1. … вел кисть снизу-вверх и справа налево – то есть, обратное тому, как надо писать иероглифы.

 Так вот, в беседе с феей Ханако мы заговорили о тонком восприятии мира, которым обладают поэты, философы и так называемые «небесные мыслители», к которым причисляют себя даосы и дзэн-буддисты, и она мне сказала: «Всё зависит от того, каким взглядом мы смотрим на мир. В отличие от дуалистической картины мира, характерной для конфуцианской культуры, мир дзэн-буддиста и даоса принципиально «не-дуален» - «бу ер» - (не два). Они стремятся апеллировать прежде всего к природному началу в человеке, пробудить и активизировать его, освободить его от гнёта внешних условностей. Это стремление проявляется очень отчётливо в яркой эмоциональности дзэнского и даосского «просветления», которое расценивается ими как центральный человеческий опыт, вершина всей практики морального и психического самоусовершенствования.
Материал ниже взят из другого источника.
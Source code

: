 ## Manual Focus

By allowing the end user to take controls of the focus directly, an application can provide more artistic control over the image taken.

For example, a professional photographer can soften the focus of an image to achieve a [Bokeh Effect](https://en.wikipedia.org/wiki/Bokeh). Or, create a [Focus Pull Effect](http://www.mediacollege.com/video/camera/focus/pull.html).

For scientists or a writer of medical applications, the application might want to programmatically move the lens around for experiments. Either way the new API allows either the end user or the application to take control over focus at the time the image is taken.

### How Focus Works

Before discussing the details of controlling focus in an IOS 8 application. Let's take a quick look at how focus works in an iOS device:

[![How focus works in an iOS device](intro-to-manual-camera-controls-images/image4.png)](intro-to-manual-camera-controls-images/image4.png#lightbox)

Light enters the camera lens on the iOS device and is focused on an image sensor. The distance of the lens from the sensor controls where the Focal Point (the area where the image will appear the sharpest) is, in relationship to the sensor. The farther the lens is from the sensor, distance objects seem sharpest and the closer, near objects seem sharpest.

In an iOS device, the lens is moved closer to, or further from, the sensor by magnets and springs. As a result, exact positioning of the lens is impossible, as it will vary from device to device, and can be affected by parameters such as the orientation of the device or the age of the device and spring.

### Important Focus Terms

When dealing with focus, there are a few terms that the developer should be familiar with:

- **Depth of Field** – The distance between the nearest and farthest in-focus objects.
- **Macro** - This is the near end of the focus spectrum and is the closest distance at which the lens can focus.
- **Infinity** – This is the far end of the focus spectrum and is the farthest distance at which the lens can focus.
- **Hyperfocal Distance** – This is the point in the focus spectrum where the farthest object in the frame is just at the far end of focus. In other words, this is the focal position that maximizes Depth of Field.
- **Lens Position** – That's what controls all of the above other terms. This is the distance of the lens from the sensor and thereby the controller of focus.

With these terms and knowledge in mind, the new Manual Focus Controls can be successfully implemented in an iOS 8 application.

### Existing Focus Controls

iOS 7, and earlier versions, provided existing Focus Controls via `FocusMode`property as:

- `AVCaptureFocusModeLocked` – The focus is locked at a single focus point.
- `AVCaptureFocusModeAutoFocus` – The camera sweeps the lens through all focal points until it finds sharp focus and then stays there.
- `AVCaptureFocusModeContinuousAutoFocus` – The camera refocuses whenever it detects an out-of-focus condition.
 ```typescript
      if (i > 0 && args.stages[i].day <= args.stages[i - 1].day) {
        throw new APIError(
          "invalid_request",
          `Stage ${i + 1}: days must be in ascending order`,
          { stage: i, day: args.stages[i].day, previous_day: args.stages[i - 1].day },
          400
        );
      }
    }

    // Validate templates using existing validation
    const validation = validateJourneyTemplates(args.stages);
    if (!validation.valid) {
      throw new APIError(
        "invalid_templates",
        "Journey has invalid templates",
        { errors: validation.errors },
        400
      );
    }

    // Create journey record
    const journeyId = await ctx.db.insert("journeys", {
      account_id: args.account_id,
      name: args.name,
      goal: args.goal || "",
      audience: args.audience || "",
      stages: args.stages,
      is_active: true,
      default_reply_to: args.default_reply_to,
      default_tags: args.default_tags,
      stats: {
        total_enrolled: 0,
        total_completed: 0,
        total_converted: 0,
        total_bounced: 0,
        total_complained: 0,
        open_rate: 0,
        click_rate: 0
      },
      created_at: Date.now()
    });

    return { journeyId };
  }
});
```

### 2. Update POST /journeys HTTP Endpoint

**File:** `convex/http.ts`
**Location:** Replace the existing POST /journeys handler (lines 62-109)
Постигая Дао, даос обретает эйфорическое чувство материально-телесного единства, ненарушаемое дискурсией, восстанавливая яркость, свежесть, остроту и целостность восприятия, а также спонтанность реагирования, то есть, все естественные свойства, утрачиваемые в процессе культуризации посредством правил «ли». Действия человека в таком состоянии идут как бы из самой глубины его существа, его «истинной природы», он руководствуется не нормами «культурного» поведения, а интуитивным «озарением», постижением истинной природы всего сущего, с которой его собственная природа находится в нераздельном единстве. Это обусловливает пренебрежение внешними формами приличий и благопристойности, совершенно недопустимую с точки зрения ортодоксальных конфуцианцев, «необузданность».

Услышав эти слова, я воскликнул в возбуждении: «Сейчас мне понятно, чем гении отличаются от простых обывателей! Гении открывают мир, обретая своё видение этого мира. Они учреждают свои правила и законы, находят то, чего не видят другие; а все другие, не обладающие их свойствами, лишь следует за ними, пытаясь им подражать. Те правила и законы, которые гении создают, обретая некое понимание смысла жизни, а затем из видоизменяют, обыватели хватаются за них, стараются их учредить в своей жизни и придерживаться только их; от этого и рождаются все правила «ли»: приличия и неприличия, благопристойность и мода, которым все они следуют бездумно, по инерции, как та обезьяна из древнего стихотворения, которая пытается тушью написать на стене стихи, которые не понимает. Она даже не видит их сути, но довольна тем, что умет делать что-то, что делают другие и как другие, как высшие создания, которые в свою работу вкладывают какой-то смысл. Ведь весь наш человеческий общественный мир и строится от слепого подражания каким-то эталонам и образцам, без вникания в их суть, что и называется «культурой», хотя эта «культура» не только не похожа на истинную природу, но и давно уже не имеет с ней ничего общего. Вот в чём наша беда! Нам нужно отучится подражать чему бы то ни было и научиться смотреть на жизнь своим взглядом, а не принимать всё через призму разных доморощенных философов».

И в этот раз я опять пережил «саттори» - «просветление», только уже в сфере нашей общественной жизни.